Definition. We say $a$ divides $b$ and write $a|b$ if there exists $d\in\mathbb{Z}$ such that $b=ad$. We say that $a$ is a divisor of $b$ and that $b$ is a multiple of $a$. If $a|b$ is false, we write $a\not|b$.

Definition. We say $d$ is the greatest common divisor (gcd in short) of $a$ and $b$ if $d$ is the largest of all integers dividing both $a$ and $b$. We write $d=(a,b)$.

Example. Let $a=4$ and $b=6$. The divisors of $4$ are $1$, $-1$, $2$, $-2$, $4$, $-4$. The divisors of $6$ are $1$, $-1$, $2$, $-2$, $3$, $-3$, $6$, $-6$. So the common divisors of $4$ and $6$ are $1$, $-1$, $2$, $-2$ and $2=(4,6)$.

Definition. We say $m$ is the least common multiple (lcm in short) of $a$ and $b$ if $m$ is the smallest of all the positive integers that are multiples of both $a$ and $b$. We write $m=[a,b]$.

Example. Let $a=4$ and $b=6$. The positive multiples of $4$ are $4$, $8$, $12$, $16$, $20$, $24$, $28$, $\cdots$ and the positive multiples of $6$ are $6$, $12$, $18$, $24$, $30$, $\cdots$. Common positive multiples of $4$ and $6$ are $12$, $24$, $\cdots$ and $[4,6]=12$.

Theorem.
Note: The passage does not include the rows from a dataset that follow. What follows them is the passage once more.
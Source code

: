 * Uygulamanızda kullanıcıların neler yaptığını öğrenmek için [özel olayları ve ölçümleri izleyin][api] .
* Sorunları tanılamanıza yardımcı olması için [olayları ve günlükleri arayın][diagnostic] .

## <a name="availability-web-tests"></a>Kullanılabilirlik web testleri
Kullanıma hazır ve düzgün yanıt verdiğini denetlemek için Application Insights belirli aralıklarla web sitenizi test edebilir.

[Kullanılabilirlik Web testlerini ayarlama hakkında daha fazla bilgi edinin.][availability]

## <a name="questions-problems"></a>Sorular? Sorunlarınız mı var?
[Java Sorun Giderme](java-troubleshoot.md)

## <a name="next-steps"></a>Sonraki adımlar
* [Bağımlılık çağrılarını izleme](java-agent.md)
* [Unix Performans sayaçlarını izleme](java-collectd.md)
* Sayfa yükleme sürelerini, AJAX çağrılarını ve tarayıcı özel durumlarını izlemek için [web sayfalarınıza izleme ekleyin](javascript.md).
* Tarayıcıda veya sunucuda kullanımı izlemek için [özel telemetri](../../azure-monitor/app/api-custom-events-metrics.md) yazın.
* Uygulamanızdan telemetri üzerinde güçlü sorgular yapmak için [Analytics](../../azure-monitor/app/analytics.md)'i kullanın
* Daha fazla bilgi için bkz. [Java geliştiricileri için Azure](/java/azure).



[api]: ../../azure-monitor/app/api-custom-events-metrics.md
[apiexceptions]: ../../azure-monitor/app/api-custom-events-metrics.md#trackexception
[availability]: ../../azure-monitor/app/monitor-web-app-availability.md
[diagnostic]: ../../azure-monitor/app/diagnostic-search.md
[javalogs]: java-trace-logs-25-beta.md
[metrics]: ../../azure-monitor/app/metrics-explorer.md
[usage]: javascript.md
Given integers $a$, $b$, and $c$,

1. if $a|b$ then $a|bc$.
2. if $a|b$ and $b|c$ then $a|c$.
3. if $a|b$ and $a|c$ then $a|bx+cy$ for any $x,y\in\mathbb{Z}$.

Proof.

1. If $a|b$ then there exists $d\in\mathbb{Z}$ such that $b=ad$. Now $bc=(ad)c=a(dc)$ and $dc\in\mathbb{Z}$ and hence $a|bc$.
2. Let $a|b$ and $b|c$. Then there exist $d_1,d_2\in\mathbb{Z}$ such that $b=ad_1$ and $c=bd_2$. Now we have
   $$c=bd_2=(ad_1)d_2=a(d_1d_2)$$
   and $d_1d_2\in\mathbb{Z}$. Hence, $a|c$.
3. Let $a|b$ and $a|c$. Then there exist $d_1,d_2\in\mathbb{Z}$ such that $b=ad_1$ and $c=ad_2$. For any $x,y\in\mathbb{Z}$ \begin{align*} bx+cy&=(ad_1)x+(ad_2)y\\&=a(d_1x+d_2y) \end{align*}
   and $d_1x+d_2y\in\mathbb{Z}$. Hence, $a|bx+cy$.